Segment Start: Input data

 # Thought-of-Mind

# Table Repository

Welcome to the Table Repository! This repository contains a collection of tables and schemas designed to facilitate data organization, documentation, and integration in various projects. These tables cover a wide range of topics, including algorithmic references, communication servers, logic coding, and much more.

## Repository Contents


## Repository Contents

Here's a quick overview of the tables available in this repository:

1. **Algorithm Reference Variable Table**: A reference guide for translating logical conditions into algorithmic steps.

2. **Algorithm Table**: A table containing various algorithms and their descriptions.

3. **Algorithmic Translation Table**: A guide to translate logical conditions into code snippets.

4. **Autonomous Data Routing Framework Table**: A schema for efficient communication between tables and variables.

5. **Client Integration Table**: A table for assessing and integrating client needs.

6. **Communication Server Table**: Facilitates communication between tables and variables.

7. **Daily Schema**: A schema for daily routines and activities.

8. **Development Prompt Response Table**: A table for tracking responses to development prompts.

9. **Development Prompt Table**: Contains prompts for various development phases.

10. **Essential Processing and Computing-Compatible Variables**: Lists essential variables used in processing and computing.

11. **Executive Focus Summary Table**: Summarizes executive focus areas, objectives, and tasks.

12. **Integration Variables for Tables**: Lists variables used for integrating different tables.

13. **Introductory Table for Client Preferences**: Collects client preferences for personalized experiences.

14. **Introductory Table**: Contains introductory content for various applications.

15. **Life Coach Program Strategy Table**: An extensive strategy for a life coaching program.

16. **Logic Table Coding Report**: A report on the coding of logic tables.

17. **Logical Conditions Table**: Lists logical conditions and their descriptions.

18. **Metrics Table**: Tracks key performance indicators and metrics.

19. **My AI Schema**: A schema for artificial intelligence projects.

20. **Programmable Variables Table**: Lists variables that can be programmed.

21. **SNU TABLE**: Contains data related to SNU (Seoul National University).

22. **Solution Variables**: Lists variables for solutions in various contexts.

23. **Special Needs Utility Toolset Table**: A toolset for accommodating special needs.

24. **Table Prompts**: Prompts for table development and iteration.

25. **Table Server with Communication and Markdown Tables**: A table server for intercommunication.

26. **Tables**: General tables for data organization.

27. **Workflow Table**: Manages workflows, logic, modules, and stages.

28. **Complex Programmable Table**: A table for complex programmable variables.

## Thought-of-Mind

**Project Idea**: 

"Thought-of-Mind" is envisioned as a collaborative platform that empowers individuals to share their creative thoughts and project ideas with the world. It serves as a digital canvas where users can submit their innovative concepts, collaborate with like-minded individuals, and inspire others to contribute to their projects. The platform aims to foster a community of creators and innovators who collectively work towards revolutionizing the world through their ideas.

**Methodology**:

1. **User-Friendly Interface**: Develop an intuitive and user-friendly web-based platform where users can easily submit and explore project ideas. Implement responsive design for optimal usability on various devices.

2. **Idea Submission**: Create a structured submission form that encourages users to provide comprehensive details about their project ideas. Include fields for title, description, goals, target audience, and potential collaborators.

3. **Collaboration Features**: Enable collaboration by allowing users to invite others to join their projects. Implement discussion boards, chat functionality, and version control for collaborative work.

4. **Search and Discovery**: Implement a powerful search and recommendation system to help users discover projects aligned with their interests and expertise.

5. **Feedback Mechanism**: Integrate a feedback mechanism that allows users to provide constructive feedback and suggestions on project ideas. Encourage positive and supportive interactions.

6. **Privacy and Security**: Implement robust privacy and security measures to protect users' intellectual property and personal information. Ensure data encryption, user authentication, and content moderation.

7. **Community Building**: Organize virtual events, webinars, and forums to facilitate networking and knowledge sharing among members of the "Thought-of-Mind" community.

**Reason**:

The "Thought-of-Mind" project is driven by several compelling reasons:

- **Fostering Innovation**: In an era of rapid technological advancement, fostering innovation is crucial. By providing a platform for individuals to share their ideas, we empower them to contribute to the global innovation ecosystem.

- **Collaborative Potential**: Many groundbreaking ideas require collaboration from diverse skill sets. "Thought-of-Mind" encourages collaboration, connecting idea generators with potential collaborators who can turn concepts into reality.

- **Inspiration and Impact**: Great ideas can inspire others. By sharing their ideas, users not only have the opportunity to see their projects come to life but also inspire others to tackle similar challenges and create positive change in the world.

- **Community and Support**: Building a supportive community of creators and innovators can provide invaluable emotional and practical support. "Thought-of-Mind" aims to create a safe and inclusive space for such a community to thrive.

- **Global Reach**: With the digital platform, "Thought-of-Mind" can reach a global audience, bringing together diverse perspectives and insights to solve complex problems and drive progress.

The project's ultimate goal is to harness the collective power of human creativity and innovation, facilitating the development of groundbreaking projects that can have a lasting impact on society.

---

Segment End: Input data

Reproduce, with no other lines, the run of lines that begins with the one containing "- **Inspiration and" and ends with the last line of the material.

▸ **Response area**:
- **Inspiration and Impact**: Great ideas can inspire others. By sharing their ideas, users not only have the opportunity to see their projects come to life but also inspire others to tackle similar challenges and create positive change in the world.

- **Community and Support**: Building a supportive community of creators and innovators can provide invaluable emotional and practical support. "Thought-of-Mind" aims to create a safe and inclusive space for such a community to thrive.

- **Global Reach**: With the digital platform, "Thought-of-Mind" can reach a global audience, bringing together diverse perspectives and insights to solve complex problems and drive progress.

The project's ultimate goal is to harness the collective power of human creativity and innovation, facilitating the development of groundbreaking projects that can have a lasting impact on society.

---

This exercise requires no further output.